Comment 2 Julian Seward 2010-09-30 16:20:36 UTC
Maynard, thanks for looking at this.  This is on a PowerPC 970
(dual processor, but not dual core) -- PPC970FX I guess.
Comment 3 Maynard Johnson 2010-10-12 16:10:46 UTC
(In reply to comment #2)
> Maynard, thanks for looking at this.  This is on a PowerPC 970
> (dual processor, but not dual core) -- PPC970FX I guess.
Finally getting back to this.  Testing on a 970FX now, I've found that the 64-bit jm-vmx testcase passed in valgrind 3.2.1.  Thereafter, the story gets a bit muddy.
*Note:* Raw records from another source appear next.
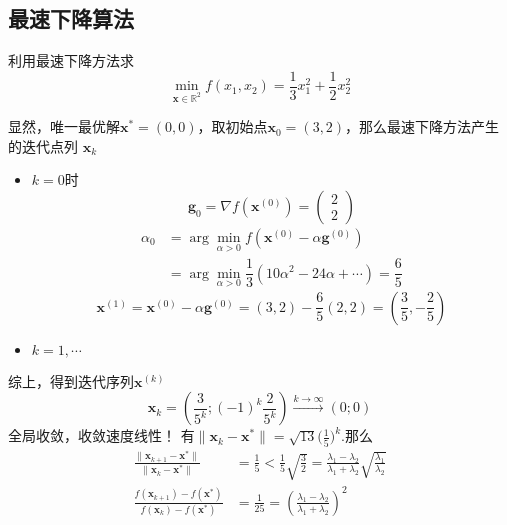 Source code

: \subsection{最速下降算法}
\begin{example}
    利用最速下降方法求
    \[
        \min\limits_{\boldsymbol{x}\in\mathbb{R}^2}f(x_1,x_2) = \dfrac{1}{3}x_{1}^2+\dfrac{1}{2}x_2^2
    \]
    \begin{solution}
        显然，唯一最优解$\boldsymbol{x}^* = \left( 0,0 \right)$，取初始点$\boldsymbol{x}_0 = (3,2)$，那么最速下降方法产生的迭代点列
        $\boldsymbol{x}_k$

        \begin{itemize}
            \item $k = 0$时
            \[
                \boldsymbol{g}_0 = \nabla f(\boldsymbol{x}^{(0)})  =  \begin{pmatrix}
                    2\\2
                \end{pmatrix}
            \]
            \[
                \begin{aligned}
                    \alpha_0 &= \arg\min_{\alpha>0}f(\boldsymbol{x}^{(0)}-\alpha\boldsymbol{g}^{(0)})\\
                    &=\arg\min_{\alpha>0}\dfrac{1}{3}\left( 10\alpha^2-24\alpha+\cdots \right) = \dfrac{6}{5}
                \end{aligned}
            \]
            \[
                \boldsymbol{x}^{(1)} = \boldsymbol{x}^{(0)}-\alpha\boldsymbol{g}^{(0)  } = (3,2)-\dfrac{6}{5}(2,2)  = (\dfrac{3}{5},-\dfrac{2}{5})
            \]
            \item $k = 1,\cdots $
        \end{itemize}
        综上，得到迭代序列$\boldsymbol{x}^{(k)}$
        \[
            \boldsymbol{x}_{k}=\left(\frac{3}{5^{k}};(-1)^{k}\frac{2}{5^{k}}\right)\overset{k\to\infty}{\longrightarrow}(0;0)
        \]
        全局收敛，收敛速度线性！
        有$\|\boldsymbol{x}_k-\boldsymbol{x}^*\|=\sqrt{13}\big(\frac15\big)^k.$那么
        \[
            \begin{aligned}
                \frac{\|\boldsymbol{x}_{k+1}-\boldsymbol{x}^*\|}{\|\boldsymbol{x}_k-\boldsymbol{x}^*\|} & =\frac15<\frac15\sqrt{\frac32}=\frac{\lambda_1-\lambda_2}{\lambda_1+\lambda_2}\sqrt{\frac{\lambda_1}{\lambda_2}}\\
                \frac{f(\boldsymbol{x}_{k+1})-f(\boldsymbol{x}^*)}{f(\boldsymbol{x}_k)-f(\boldsymbol{x}^*)} & =\frac1{25}=\left(\frac{\lambda_1-\lambda_2}{\lambda_1+\lambda_2}\right)^2
            \end{aligned}
        \]
    \end{solution}
\end{example}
The valgrind release archive web page is missing the tar balls for all releases between 3.2.1 and 3.4.1.  I tested 3.4.1 and first found that the jm-vmx tests (both 32-bit and 64-bit weren't being built correctly (needed HAVE_ALTIVEC_H and HAS_ALTIVEC to be defined, but neither were).  I hacked the testcases so they would build for running the VMX test code.  Then, running the tests, I found the 32-bit version still worked as it did in 3.2.1, but the 64-bit version now fails with the symptoms described in this bug.  Running the 64-bit jm-insns program natively (without valgrind) produces correct results, so it is apparently a bug in the valgrind core.  Still investigating . . .
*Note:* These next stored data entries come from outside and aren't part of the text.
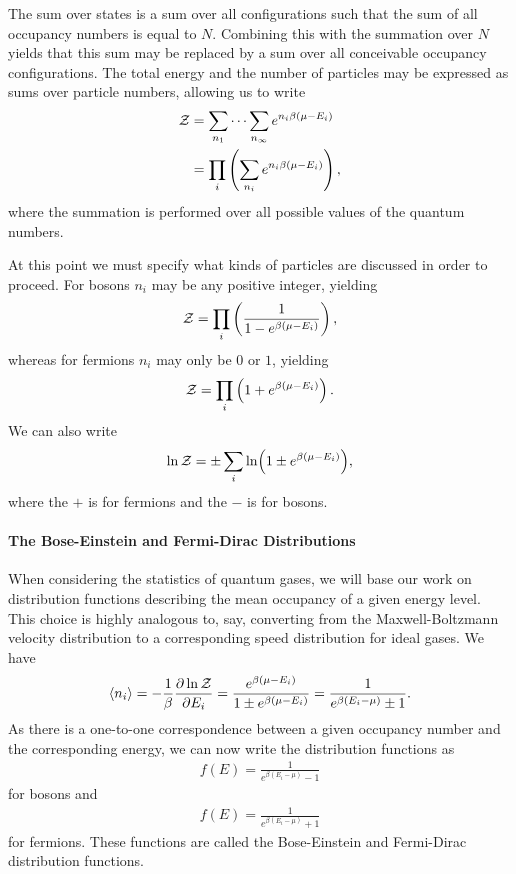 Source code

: The sum over states is a sum over all configurations such that the sum of all occupancy numbers is equal to $N$. Combining this with the summation over $N$ yields that this sum may be replaced by a sum over all conceivable occupancy configurations. The total energy and the number of particles may be expressed as sums over particle numbers, allowing us to write
\begin{align*}
	\mathcal{Z} &= \sum\limits_{n_{1}}\dots\sum\limits_{n_{\infty}}e^{n_{i}\beta(\mu - E_{i})} \\
	   &= \prod\limits_{i}\left(\sum\limits_{n_{i}}e^{n_{i}\beta(\mu - E_{i})}\right),
\end{align*}
where the summation is performed over all possible values of the quantum numbers.

At this point we must specify what kinds of particles are discussed in order to proceed. For bosons $n_{i}$ may be any positive integer, yielding
\begin{align*}
	\mathcal{Z} = \prod\limits_{i}\left(\frac{1}{1 - e^{\beta(\mu - E_{i})}}\right),
\end{align*}
whereas for fermions $n_{i}$ may only be $0$ or $1$, yielding
\begin{align*}
	\mathcal{Z} = \prod\limits_{i}\left(1 + e^{\beta(\mu - E_{i})}\right).
\end{align*}
We can also write
\begin{align*}
	\ln{\mathcal{Z}} = \pm\sum\limits_{i}\ln(1 \pm e^{\beta(\mu - E_{i})}),
\end{align*}
where the $+$ is for fermions and the $-$ is for bosons.

\paragraph{The Bose-Einstein and Fermi-Dirac Distributions}
When considering the statistics of quantum gases, we will base our work on distribution functions describing the mean occupancy of a given energy level. This choice is highly analogous to, say, converting from the Maxwell-Boltzmann velocity distribution to a corresponding speed distribution for ideal gases. We have
\begin{align*}
	\expval{n_{i}} = -\frac{1}{\beta}\pdv{\ln{\mathcal{Z}}}{E_{i}} = \frac{e^{\beta(\mu - E_{i})}}{1 \pm e^{\beta(\mu - E_{i})}} = \frac{1}{e^{\beta(E_{i} - \mu)} \pm 1}.
\end{align*}
As there is a one-to-one correspondence between a given occupancy number and the corresponding energy, we can now write the distribution functions as
\begin{align*}
	f(E) = \frac{1}{e^{\beta(E_{i} - \mu)} - 1}
\end{align*}
for bosons and
\begin{align*}
	f(E) = \frac{1}{e^{\beta(E_{i} - \mu)} + 1}
\end{align*}
for fermions. These functions are called the Bose-Einstein and Fermi-Dirac distribution functions.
Comment 4 Julian Seward 2010-10-12 16:38:29 UTC
(In reply to comment #3)
> The valgrind release archive web page is missing the tar balls for
> all releases between 3.2.1 and 3.4.1

They are all actually still there, in

http://www.valgrind.org/downloads/valgrind-3.2.3.tar.bz2
                                 /valgrind-3.3.0.tar.bz2
                                 /valgrind-3.3.1.tar.bz2
                                 /valgrind-3.4.0.tar.bz2
                                 /valgrind-3.4.1.tar.bz2
                                 /valgrind-3.5.0.tar.bz2

They are not linked to from the web pages but are wget-able.
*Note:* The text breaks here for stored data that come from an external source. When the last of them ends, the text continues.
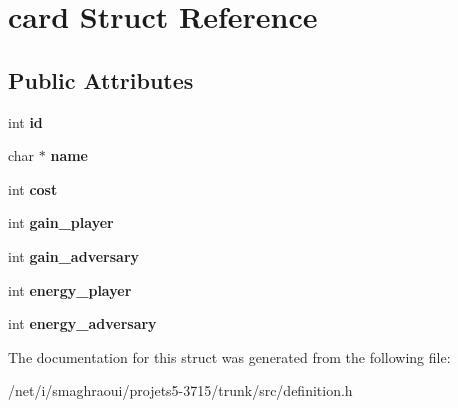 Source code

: \hypertarget{structcard}{\section{card Struct Reference}
\label{structcard}
}
\subsection*{Public Attributes}
\begin{DoxyCompactItemize}
\item 
\hypertarget{structcard_a306b8948c43cc52a7e6d2600c907698e}{int {\bfseries id}}\label{structcard_a306b8948c43cc52a7e6d2600c907698e}

\item 
\hypertarget{structcard_ae6380e0bba6a07eff43c71311bebe09e}{char $\ast$ {\bfseries name}}\label{structcard_ae6380e0bba6a07eff43c71311bebe09e}

\item 
\hypertarget{structcard_a82ab18326e015ccd9d1034e42422e502}{int {\bfseries cost}}\label{structcard_a82ab18326e015ccd9d1034e42422e502}

\item 
\hypertarget{structcard_a3fe761cc67c7df2232366f4c0fccac52}{int {\bfseries gain\-\_\-player}}\label{structcard_a3fe761cc67c7df2232366f4c0fccac52}

\item 
\hypertarget{structcard_ae0e6a36ff1d63932baf990bdb88d23ff}{int {\bfseries gain\-\_\-adversary}}\label{structcard_ae0e6a36ff1d63932baf990bdb88d23ff}

\item 
\hypertarget{structcard_af767764cb73d1be3e0c108ae85a6070b}{int {\bfseries energy\-\_\-player}}\label{structcard_af767764cb73d1be3e0c108ae85a6070b}

\item 
\hypertarget{structcard_a787423d52be1a7ffabd9b5bc016a1bc9}{int {\bfseries energy\-\_\-adversary}}\label{structcard_a787423d52be1a7ffabd9b5bc016a1bc9}

\end{DoxyCompactItemize}


The documentation for this struct was generated from the following file\-:\begin{DoxyCompactItemize}
\item 
/net/i/smaghraoui/projets5-\/3715/trunk/src/definition.\-h\end{DoxyCompactItemize}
Comment 5 Maynard Johnson 2010-10-14 17:20:04 UTC
OK, the regression occurred in 3.4.0.  Both the 32-bit and 64-bit jm-vmx tests work OK on 3.3.1.  As I noted above, in order for the jm-vmx tests to build correctly with 3.4.0, I had to hack the testcases to define HAVE_ALTIVEC_H and HAS_ALTIVEC.  Then the 32-bit test passed, and the 64-bit test failed with the symptoms described in this bug.  I've been beating my head against the wall for a couple days trying to debug this.  I freely admit to not having a very good understanding of the valgrind code.  I don't know if this is the right tactic, but using the tips from README_DEVELOPERS, I've been setting debugging_translation at entry to VG_(translate) for ip addrs around the point of failure.  But the debugging output I get (register allocation code) has not been helpful -- or maybe I just don't know how to interpret it.  Julian, do you have any tips for debugging this?  Thanks.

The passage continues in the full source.